(Material shown begins)

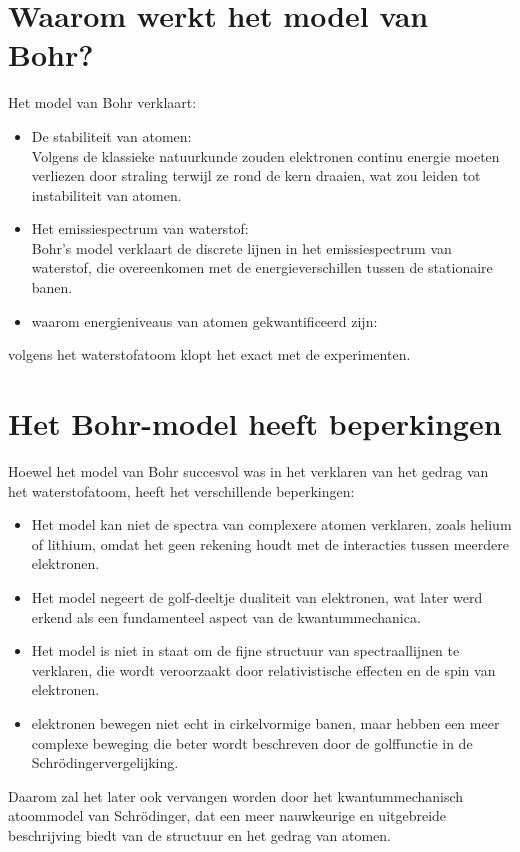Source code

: \documentclass{report} %
\begin{document}
    \section{Waarom werkt het model van Bohr?}
    Het model van Bohr verklaart:
    \begin{itemize}
        \item De stabiliteit van atomen: \\
        Volgens de klassieke natuurkunde zouden elektronen continu energie moeten verliezen door straling terwijl ze rond de kern draaien, wat zou leiden tot instabiliteit van atomen.
        \item Het emissiespectrum van waterstof: \\
        Bohr's model verklaart de discrete lijnen in het emissiespectrum van waterstof, die overeenkomen met de energieverschillen tussen de stationaire banen.
        \item waarom energieniveaus van atomen gekwantificeerd zijn: \\
    \end{itemize}
    volgens het waterstofatoom klopt het exact met de experimenten.


    \section{Het Bohr-model heeft beperkingen}
    Hoewel het model van Bohr succesvol was in het verklaren van het gedrag van het waterstofatoom, heeft het verschillende beperkingen:
    \begin{itemize}
        \item Het model kan niet de spectra van complexere atomen verklaren, zoals helium of lithium, omdat het geen rekening houdt met de interacties tussen meerdere elektronen.
        \item Het model negeert de golf-deeltje dualiteit van elektronen, wat later werd erkend als een fundamenteel aspect van de kwantummechanica.
        \item Het model is niet in staat om de fijne structuur van spectraallijnen te verklaren, die wordt veroorzaakt door relativistische effecten en de spin van elektronen.
        \item elektronen bewegen niet echt in cirkelvormige banen, maar hebben een meer complexe beweging die beter wordt beschreven door de golffunctie in de Schrödingervergelijking.
    \end{itemize}
    Daarom zal het later ook vervangen worden door het kwantummechanisch atoommodel van Schrödinger, dat een meer nauwkeurige en uitgebreide beschrijving biedt van de structuur en het gedrag van atomen.
\end{document}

(Material shown ends)

§ Exercise directions: All of the lines above must be printed again exactly, and no picture may appear in the copy.

§ Output:
Source code

: \documentclass{report} %
\begin{document}
    \section{Waarom werkt het model van Bohr?}
    Het model van Bohr verklaart:
    \begin{itemize}
        \item De stabiliteit van atomen: \\
        Volgens de klassieke natuurkunde zouden elektronen continu energie moeten verliezen door straling terwijl ze rond de kern draaien, wat zou leiden tot instabiliteit van atomen.
        \item Het emissiespectrum van waterstof: \\
        Bohr's model verklaart de discrete lijnen in het emissiespectrum van waterstof, die overeenkomen met de energieverschillen tussen de stationaire banen.
        \item waarom energieniveaus van atomen gekwantificeerd zijn: \\
    \end{itemize}
    volgens het waterstofatoom klopt het exact met de experimenten.


    \section{Het Bohr-model heeft beperkingen}
    Hoewel het model van Bohr succesvol was in het verklaren van het gedrag van het waterstofatoom, heeft het verschillende beperkingen:
    \begin{itemize}
        \item Het model kan niet de spectra van complexere atomen verklaren, zoals helium of lithium, omdat het geen rekening houdt met de interacties tussen meerdere elektronen.
        \item Het model negeert de golf-deeltje dualiteit van elektronen, wat later werd erkend als een fundamenteel aspect van de kwantummechanica.
        \item Het model is niet in staat om de fijne structuur van spectraallijnen te verklaren, die wordt veroorzaakt door relativistische effecten en de spin van elektronen.
        \item elektronen bewegen niet echt in cirkelvormige banen, maar hebben een meer complexe beweging die beter wordt beschreven door de golffunctie in de Schrödingervergelijking.
    \end{itemize}
    Daarom zal het later ook vervangen worden door het kwantummechanisch atoommodel van Schrödinger, dat een meer nauwkeurige en uitgebreide beschrijving biedt van de structuur en het gedrag van atomen.
\end{document}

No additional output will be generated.